1.2 ASFS agrees that it will perform the following services:
(a) In accordance with procedures established from time to time by
agreement between the Fund on behalf of each of the Portfolios, as
applicable, ASFS, and, if necessary, State Street, including
procedures for the allocation of the following services among ASFS and
State Street, ASFS shall:
(i) Receive redemption requests and redemption directions
in accordance with the Fund's Articles of Incorporation
and By-laws, as amended from time to time, and in
accordance with the applicable provisions of its
prospectus and Statement of Additional Information, and
communicate such requests and directions to State
Street;
(ii) Process and communicate to State Street transfers of
Shares by the registered owners thereof in accordance
with the Fund's Articles of Incorporation and By-laws,
as amended from time to time, and in accordance with
the applicable provisions of its prospectus and
Statement of Additional Information, upon receipt of
appropriate instructions;
(iii)In respect to the transactions in items (i) and (ii)
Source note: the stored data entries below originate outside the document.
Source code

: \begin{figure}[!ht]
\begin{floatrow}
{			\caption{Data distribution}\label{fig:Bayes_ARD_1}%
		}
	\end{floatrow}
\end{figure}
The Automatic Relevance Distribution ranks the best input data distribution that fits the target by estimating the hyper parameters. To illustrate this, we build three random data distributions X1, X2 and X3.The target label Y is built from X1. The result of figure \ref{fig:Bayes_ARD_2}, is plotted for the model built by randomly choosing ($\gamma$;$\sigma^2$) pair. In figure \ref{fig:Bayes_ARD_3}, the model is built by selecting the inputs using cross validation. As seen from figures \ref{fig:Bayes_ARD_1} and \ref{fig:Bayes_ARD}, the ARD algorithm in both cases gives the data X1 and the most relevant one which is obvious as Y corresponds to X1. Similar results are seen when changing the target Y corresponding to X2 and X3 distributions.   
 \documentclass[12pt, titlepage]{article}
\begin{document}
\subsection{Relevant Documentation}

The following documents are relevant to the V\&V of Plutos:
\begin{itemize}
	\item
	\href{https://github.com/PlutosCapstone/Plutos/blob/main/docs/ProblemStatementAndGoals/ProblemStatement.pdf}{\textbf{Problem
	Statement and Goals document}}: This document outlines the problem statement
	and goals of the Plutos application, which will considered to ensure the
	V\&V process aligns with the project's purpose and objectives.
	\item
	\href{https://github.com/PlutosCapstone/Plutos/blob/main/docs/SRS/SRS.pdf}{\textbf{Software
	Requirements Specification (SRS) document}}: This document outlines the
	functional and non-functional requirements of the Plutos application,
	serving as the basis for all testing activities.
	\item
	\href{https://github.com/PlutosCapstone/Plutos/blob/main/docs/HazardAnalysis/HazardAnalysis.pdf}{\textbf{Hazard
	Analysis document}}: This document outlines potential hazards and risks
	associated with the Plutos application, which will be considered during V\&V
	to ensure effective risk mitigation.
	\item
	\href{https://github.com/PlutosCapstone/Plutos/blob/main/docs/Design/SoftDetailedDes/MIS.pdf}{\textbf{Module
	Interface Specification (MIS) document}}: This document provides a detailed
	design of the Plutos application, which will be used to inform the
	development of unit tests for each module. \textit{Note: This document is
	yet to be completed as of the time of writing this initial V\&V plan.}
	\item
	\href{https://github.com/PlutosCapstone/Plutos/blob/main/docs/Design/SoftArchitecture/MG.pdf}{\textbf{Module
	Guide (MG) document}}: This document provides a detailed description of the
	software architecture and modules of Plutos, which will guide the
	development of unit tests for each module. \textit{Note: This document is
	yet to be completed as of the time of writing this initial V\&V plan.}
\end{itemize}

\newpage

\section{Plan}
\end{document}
above, ASFS shall accept requests and directions from
broker-dealers authorized by the Fund who shall thereby
be deemed to be acting on behalf of the Fund;
(iv) Process on State Street's data systems any other
transactions or changes that are (and, pursuant to the
Registration Statement of the Fund, may be) requested
or directed by Fund Shareholders or their brokers
telephonically;
(v) Establish Accounts for Fund Shareholders on State
Street's data systems;
(vi) Process on State Street's data systems transactions or
changes submitted in writing that do not require the
receipt or processing of Shareholder funds;
(vii)Advise the Fund and its Shareholders as to the
foregoing; and
(b) ASFS shall provide additional services on behalf of the Fund
which may be agreed upon in writing from time to time
between the Fund and ASFS.
2. Fees and Expenses
2.1 For the performance by ASFS pursuant to this Agreement, the Fund agrees on
behalf of each of the Portfolios to pay ASFS such fees as set out in the
initial fee schedule attached hereto. Such fees and out-of-pocket expenses
and advances identified under Section 2.2 below may be changed from time to
time subject to mutual written agreement between the Fund and ASFS.
2.2 In addition to the fee paid under Section 2.1 above, the Fund agrees on
behalf of each of the Portfolios to reimburse ASFS for out-of-pocket
expenses, including but not limited to postage, telephone, microfilm,
microfiche, records storage, or advances incurred by ASFS for the items set
out in the fee schedule attached hereto. In addition, any other expenses
incurred by ASFS at the request or with the written consent of the Fund,
will be reimbursed by the Fund on behalf of the applicable Portfolio.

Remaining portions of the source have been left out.